§ **Supplied material**:
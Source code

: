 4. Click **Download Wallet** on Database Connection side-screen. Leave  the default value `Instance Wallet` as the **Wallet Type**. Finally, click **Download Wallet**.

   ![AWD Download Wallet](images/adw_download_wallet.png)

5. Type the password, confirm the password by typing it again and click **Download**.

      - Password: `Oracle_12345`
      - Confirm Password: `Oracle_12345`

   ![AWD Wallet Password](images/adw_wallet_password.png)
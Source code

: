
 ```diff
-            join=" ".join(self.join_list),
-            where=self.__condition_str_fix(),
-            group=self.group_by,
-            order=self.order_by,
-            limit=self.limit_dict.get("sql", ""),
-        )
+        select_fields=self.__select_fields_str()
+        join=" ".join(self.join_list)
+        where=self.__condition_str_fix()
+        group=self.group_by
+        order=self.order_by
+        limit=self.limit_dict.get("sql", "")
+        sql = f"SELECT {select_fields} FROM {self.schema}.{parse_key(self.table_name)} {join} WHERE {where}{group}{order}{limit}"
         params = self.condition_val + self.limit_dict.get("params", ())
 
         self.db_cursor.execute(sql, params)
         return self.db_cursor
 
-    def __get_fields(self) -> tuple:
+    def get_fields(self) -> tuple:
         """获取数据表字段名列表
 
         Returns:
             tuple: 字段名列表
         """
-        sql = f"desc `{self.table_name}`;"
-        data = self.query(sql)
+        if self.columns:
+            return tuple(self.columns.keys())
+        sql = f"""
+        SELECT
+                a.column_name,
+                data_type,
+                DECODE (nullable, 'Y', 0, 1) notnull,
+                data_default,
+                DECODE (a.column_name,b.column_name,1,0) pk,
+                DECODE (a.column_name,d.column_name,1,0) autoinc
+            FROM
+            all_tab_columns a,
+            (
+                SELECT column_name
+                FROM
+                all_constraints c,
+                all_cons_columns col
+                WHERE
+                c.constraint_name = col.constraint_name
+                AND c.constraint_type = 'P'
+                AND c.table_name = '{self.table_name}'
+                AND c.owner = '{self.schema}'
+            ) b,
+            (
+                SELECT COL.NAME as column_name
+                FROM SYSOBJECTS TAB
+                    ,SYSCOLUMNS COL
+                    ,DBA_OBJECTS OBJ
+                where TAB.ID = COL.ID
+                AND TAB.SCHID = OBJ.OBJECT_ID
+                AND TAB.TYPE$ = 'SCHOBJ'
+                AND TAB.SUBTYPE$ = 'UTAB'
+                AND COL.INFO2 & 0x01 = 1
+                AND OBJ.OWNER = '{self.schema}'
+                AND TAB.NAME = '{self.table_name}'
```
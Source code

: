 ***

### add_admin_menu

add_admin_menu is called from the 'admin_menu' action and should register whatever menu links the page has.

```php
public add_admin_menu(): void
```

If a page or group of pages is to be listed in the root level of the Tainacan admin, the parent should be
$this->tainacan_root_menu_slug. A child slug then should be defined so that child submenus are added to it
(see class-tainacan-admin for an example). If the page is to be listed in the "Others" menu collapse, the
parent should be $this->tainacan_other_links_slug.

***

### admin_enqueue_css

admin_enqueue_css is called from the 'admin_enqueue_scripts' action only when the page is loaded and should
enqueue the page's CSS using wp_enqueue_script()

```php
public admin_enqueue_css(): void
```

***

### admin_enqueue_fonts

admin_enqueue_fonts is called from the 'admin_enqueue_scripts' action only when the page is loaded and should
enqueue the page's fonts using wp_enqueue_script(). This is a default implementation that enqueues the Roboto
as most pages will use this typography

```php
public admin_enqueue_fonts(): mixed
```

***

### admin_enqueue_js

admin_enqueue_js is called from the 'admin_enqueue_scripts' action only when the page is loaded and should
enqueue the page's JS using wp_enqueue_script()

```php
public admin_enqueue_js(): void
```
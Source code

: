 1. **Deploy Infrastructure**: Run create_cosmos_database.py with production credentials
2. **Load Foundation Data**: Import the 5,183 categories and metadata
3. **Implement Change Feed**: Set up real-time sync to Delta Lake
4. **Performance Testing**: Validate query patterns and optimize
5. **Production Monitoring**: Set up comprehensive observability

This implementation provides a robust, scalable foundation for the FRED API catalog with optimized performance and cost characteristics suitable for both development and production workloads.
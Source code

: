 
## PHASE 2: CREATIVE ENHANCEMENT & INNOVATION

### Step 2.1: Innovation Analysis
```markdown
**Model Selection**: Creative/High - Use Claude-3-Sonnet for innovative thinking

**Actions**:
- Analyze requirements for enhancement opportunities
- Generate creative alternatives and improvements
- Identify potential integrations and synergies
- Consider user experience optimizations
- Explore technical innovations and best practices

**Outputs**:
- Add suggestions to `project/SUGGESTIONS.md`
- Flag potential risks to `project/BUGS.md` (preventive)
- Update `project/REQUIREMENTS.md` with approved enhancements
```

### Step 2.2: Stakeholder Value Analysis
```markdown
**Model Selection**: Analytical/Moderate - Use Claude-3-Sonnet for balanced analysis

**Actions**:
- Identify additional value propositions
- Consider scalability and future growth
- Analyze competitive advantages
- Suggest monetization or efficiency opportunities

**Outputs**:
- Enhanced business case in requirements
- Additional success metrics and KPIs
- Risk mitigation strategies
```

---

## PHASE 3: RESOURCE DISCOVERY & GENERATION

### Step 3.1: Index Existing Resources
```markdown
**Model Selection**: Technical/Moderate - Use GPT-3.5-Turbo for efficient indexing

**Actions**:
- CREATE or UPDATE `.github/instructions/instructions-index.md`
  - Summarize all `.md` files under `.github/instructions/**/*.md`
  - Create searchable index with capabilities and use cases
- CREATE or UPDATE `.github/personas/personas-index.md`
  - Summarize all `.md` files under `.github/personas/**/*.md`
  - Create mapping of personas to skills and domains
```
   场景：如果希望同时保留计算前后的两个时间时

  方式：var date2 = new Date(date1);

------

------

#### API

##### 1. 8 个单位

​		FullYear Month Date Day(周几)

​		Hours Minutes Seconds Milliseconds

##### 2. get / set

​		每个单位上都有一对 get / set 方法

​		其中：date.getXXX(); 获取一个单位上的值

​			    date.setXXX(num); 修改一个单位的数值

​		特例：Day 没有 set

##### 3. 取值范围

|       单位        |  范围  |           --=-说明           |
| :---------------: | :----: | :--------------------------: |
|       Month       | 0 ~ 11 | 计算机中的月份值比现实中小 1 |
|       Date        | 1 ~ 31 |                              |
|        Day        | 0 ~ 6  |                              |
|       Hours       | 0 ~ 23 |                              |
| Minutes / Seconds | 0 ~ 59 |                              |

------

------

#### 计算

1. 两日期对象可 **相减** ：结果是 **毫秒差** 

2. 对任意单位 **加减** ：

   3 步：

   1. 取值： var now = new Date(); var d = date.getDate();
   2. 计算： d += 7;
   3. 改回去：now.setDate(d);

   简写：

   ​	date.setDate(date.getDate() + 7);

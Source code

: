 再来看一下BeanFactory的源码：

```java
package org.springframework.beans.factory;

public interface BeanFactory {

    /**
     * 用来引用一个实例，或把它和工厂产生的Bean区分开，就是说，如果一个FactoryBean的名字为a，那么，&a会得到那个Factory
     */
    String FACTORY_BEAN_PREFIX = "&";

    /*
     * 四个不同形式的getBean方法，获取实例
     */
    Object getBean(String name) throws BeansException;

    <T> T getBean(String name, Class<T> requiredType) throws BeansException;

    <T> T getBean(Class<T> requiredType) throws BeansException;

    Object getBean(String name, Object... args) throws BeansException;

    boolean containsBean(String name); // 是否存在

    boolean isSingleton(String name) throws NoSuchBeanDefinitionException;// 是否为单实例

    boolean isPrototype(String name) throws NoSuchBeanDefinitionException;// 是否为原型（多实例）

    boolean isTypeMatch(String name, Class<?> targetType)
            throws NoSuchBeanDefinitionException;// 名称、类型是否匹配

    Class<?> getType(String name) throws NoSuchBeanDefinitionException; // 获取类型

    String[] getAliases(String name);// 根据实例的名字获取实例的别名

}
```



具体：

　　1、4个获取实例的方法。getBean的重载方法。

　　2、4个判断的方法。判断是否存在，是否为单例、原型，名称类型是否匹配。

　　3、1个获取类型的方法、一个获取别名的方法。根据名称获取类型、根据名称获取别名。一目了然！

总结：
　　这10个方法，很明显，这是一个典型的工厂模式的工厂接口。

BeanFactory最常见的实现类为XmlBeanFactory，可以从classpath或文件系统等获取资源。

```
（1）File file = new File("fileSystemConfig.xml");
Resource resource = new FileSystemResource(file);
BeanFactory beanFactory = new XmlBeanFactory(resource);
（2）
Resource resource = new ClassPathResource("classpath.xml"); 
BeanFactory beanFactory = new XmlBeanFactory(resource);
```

§ **To do**: Copy the lines above that hold the word "PHASE".

§ **Solution for this exercise**:
## PHASE 2: CREATIVE ENHANCEMENT & INNOVATION
## PHASE 3: RESOURCE DISCOVERY & GENERATION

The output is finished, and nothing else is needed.